[Records for this exercise Boundary: Start]

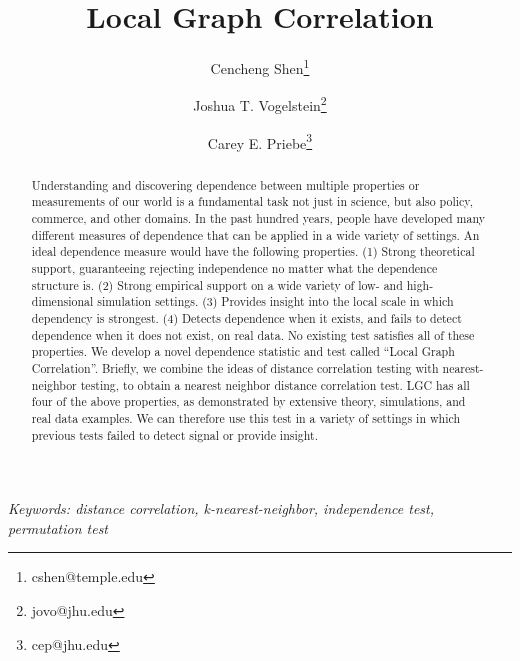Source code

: \documentclass[11pt]{article}
\begin{document}
\def\spacingset#1{\renewcommand{\baselinestretch}%
{#1}\small\normalsize} \spacingset{1}

\title{\bf Local Graph Correlation}
\author[1]{Cencheng Shen\thanks{cshen@temple.edu}}
\author[2]{Joshua T. Vogelstein\thanks{jovo@jhu.edu}}
\author[3]{Carey E. Priebe\thanks{cep@jhu.edu}}
\maketitle


\bigskip
\begin{abstract}
Understanding and discovering dependence between multiple properties or measurements of our world is a fundamental task not just in science, but also policy, commerce, and other domains. In the past hundred years, people have developed many different measures of dependence that can be applied in a wide variety of settings.  An ideal dependence measure would have the following properties. (1) Strong theoretical support, guaranteeing rejecting independence no matter what the dependence structure is. (2) Strong empirical support on a wide variety of low- and high-dimensional simulation settings. (3) Provides insight into the local scale in which dependency is strongest. (4) Detects dependence when it exists, and fails to detect dependence when it does not exist, on real data. No existing test satisfies all of these properties. We develop a novel dependence statistic and test called ``Local Graph Correlation''.  Briefly, we combine the ideas of distance correlation testing with nearest-neighbor testing, to obtain a nearest neighbor distance correlation test.  LGC has all four of the above properties, as demonstrated by extensive theory, simulations, and real data examples. We can therefore use this test in a variety of settings in which previous tests failed to detect signal or provide insight.
\end{abstract}

\noindent%
{\it Keywords: distance correlation, k-nearest-neighbor, independence test, permutation test}  
\vfill

\tableofcontents


\newpage
\spacingset{1.45}
\end{document}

[Records for this exercise Boundary: End]

[Try it]
Send back the data above word for word, with the pictures left out.

[Answer to this task]
Source code

: \documentclass[11pt]{article}
\begin{document}
\def\spacingset#1{\renewcommand{\baselinestretch}%
{#1}\small\normalsize} \spacingset{1}

\title{\bf Local Graph Correlation}
\author[1]{Cencheng Shen\thanks{cshen@temple.edu}}
\author[2]{Joshua T. Vogelstein\thanks{jovo@jhu.edu}}
\author[3]{Carey E. Priebe\thanks{cep@jhu.edu}}
\maketitle


\bigskip
\begin{abstract}
Understanding and discovering dependence between multiple properties or measurements of our world is a fundamental task not just in science, but also policy, commerce, and other domains. In the past hundred years, people have developed many different measures of dependence that can be applied in a wide variety of settings.  An ideal dependence measure would have the following properties. (1) Strong theoretical support, guaranteeing rejecting independence no matter what the dependence structure is. (2) Strong empirical support on a wide variety of low- and high-dimensional simulation settings. (3) Provides insight into the local scale in which dependency is strongest. (4) Detects dependence when it exists, and fails to detect dependence when it does not exist, on real data. No existing test satisfies all of these properties. We develop a novel dependence statistic and test called ``Local Graph Correlation''.  Briefly, we combine the ideas of distance correlation testing with nearest-neighbor testing, to obtain a nearest neighbor distance correlation test.  LGC has all four of the above properties, as demonstrated by extensive theory, simulations, and real data examples. We can therefore use this test in a variety of settings in which previous tests failed to detect signal or provide insight.
\end{abstract}

\noindent%
{\it Keywords: distance correlation, k-nearest-neighbor, independence test, permutation test}  
\vfill

\tableofcontents


\newpage
\spacingset{1.45}
\end{document}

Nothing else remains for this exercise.